● **Activity**
Only part of the listing is needed, namely the lines from its start through the line with "- [Usage](#usage)", and they should be retyped exactly.

● **Data for review**
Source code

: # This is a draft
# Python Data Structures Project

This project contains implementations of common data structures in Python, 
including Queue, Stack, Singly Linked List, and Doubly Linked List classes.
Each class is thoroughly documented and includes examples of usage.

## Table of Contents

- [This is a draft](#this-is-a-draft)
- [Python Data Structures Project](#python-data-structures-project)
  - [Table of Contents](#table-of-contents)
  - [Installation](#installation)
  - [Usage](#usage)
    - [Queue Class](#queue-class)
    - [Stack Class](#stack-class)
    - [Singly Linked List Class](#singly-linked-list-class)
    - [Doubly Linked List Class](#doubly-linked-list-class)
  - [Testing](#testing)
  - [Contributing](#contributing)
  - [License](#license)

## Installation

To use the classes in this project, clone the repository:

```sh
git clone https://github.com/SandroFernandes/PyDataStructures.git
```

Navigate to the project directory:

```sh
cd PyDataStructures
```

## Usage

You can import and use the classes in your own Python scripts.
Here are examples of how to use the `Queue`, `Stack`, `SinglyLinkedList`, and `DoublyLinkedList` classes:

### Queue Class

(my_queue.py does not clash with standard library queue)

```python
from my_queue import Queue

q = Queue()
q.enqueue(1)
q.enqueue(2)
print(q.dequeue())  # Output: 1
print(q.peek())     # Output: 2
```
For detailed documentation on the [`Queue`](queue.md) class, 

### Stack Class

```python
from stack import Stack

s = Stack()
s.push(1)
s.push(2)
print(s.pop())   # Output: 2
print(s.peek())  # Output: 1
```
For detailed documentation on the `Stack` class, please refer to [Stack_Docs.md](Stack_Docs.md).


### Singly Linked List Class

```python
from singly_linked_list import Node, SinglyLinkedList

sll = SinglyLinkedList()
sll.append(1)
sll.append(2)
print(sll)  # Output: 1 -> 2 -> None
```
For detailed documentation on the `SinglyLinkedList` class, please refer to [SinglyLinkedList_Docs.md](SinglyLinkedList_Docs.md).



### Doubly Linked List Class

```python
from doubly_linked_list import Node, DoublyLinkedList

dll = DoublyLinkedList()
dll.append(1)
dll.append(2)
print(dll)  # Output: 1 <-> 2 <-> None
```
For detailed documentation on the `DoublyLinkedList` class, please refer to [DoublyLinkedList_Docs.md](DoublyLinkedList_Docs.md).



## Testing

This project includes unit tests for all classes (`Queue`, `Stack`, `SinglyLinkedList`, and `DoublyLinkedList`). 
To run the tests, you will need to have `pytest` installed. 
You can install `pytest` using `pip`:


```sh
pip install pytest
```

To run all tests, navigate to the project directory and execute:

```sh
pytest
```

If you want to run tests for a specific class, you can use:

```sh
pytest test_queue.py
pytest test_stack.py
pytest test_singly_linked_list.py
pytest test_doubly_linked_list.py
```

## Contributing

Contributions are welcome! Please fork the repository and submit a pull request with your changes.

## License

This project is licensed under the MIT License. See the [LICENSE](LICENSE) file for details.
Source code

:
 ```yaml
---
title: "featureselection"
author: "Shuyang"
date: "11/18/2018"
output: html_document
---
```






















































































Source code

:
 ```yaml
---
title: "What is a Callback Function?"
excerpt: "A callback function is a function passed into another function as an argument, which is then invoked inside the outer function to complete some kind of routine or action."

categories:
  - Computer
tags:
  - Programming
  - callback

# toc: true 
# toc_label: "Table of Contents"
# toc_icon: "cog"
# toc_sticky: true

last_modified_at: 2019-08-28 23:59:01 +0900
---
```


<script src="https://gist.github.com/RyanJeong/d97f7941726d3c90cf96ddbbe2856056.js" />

● **Task answer**
Source code

: # This is a draft
# Python Data Structures Project

This project contains implementations of common data structures in Python, 
including Queue, Stack, Singly Linked List, and Doubly Linked List classes.
Each class is thoroughly documented and includes examples of usage.

## Table of Contents

- [This is a draft](#this-is-a-draft)
- [Python Data Structures Project](#python-data-structures-project)
  - [Table of Contents](#table-of-contents)
  - [Installation](#installation)
  - [Usage](#usage)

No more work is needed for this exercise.